**TASK REQUIREMENTS:** Report back every line from the entries below in which the word "section" occurs.

**PROVIDED RECORDS:**
↓↓↓
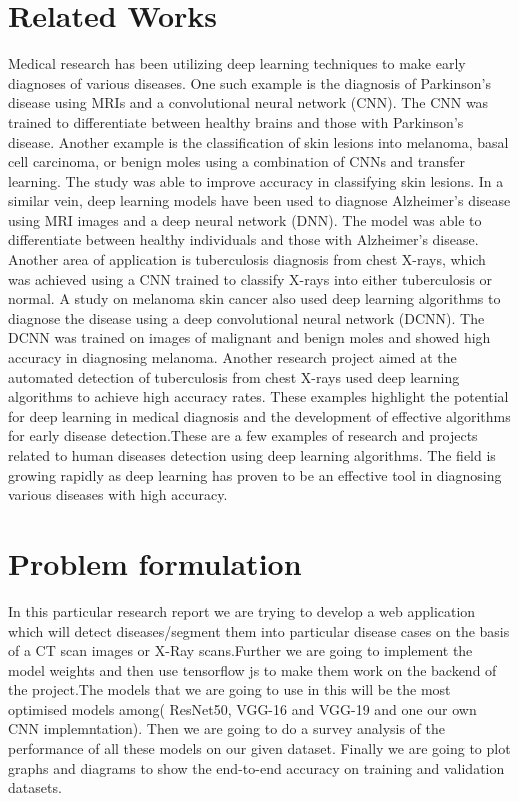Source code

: \documentclass[journal]{IEEEtran}
\begin{document}
\section{Related Works}
Medical research has been utilizing deep learning techniques to make early diagnoses of various diseases. One such example is the diagnosis of Parkinson's disease using MRIs and a convolutional neural network (CNN). The CNN was trained to differentiate between healthy brains and those with Parkinson's disease. Another example is the classification of skin lesions into melanoma, basal cell carcinoma, or benign moles using a combination of CNNs and transfer learning. The study was able to improve accuracy in classifying skin lesions. In a similar vein, deep learning models have been used to diagnose Alzheimer's disease using MRI images and a deep neural network (DNN). The model was able to differentiate between healthy individuals and those with Alzheimer's disease. Another area of application is tuberculosis diagnosis from chest X-rays, which was achieved using a CNN trained to classify X-rays into either tuberculosis or normal. A study on melanoma skin cancer also used deep learning algorithms to diagnose the disease using a deep convolutional neural network (DCNN). The DCNN was trained on images of malignant and benign moles and showed high accuracy in diagnosing melanoma. Another research project aimed at the automated detection of tuberculosis from chest X-rays used deep learning algorithms to achieve high accuracy rates. These examples highlight the potential for deep learning in medical diagnosis and the development of effective algorithms for early disease detection.These are a few examples of research and projects related to human diseases detection using deep learning algorithms. The field is growing rapidly as deep learning has proven to be an effective tool in diagnosing various diseases with high accuracy.

\section{Problem formulation}
\label{PF}
In this particular research report we are trying to develop a web application which will detect diseases/segment them into particular disease cases on the basis of a CT scan images or X-Ray scans.Further we are going to implement the model weights and then use tensorflow js to make them work on the backend of the project.The models that we are going to use in this will be the most optimised models among( ResNet50, VGG-16 and VGG-19 and one our own CNN implemntation). Then we are going to do a survey analysis of the performance of all these models on our given dataset. Finally we are going to plot graphs and diagrams to show the end-to-end accuracy on training and validation datasets.
\end{document}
↑↑↑
**WRITTEN RESPONSE:**
\section{Related Works}
\section{Problem formulation}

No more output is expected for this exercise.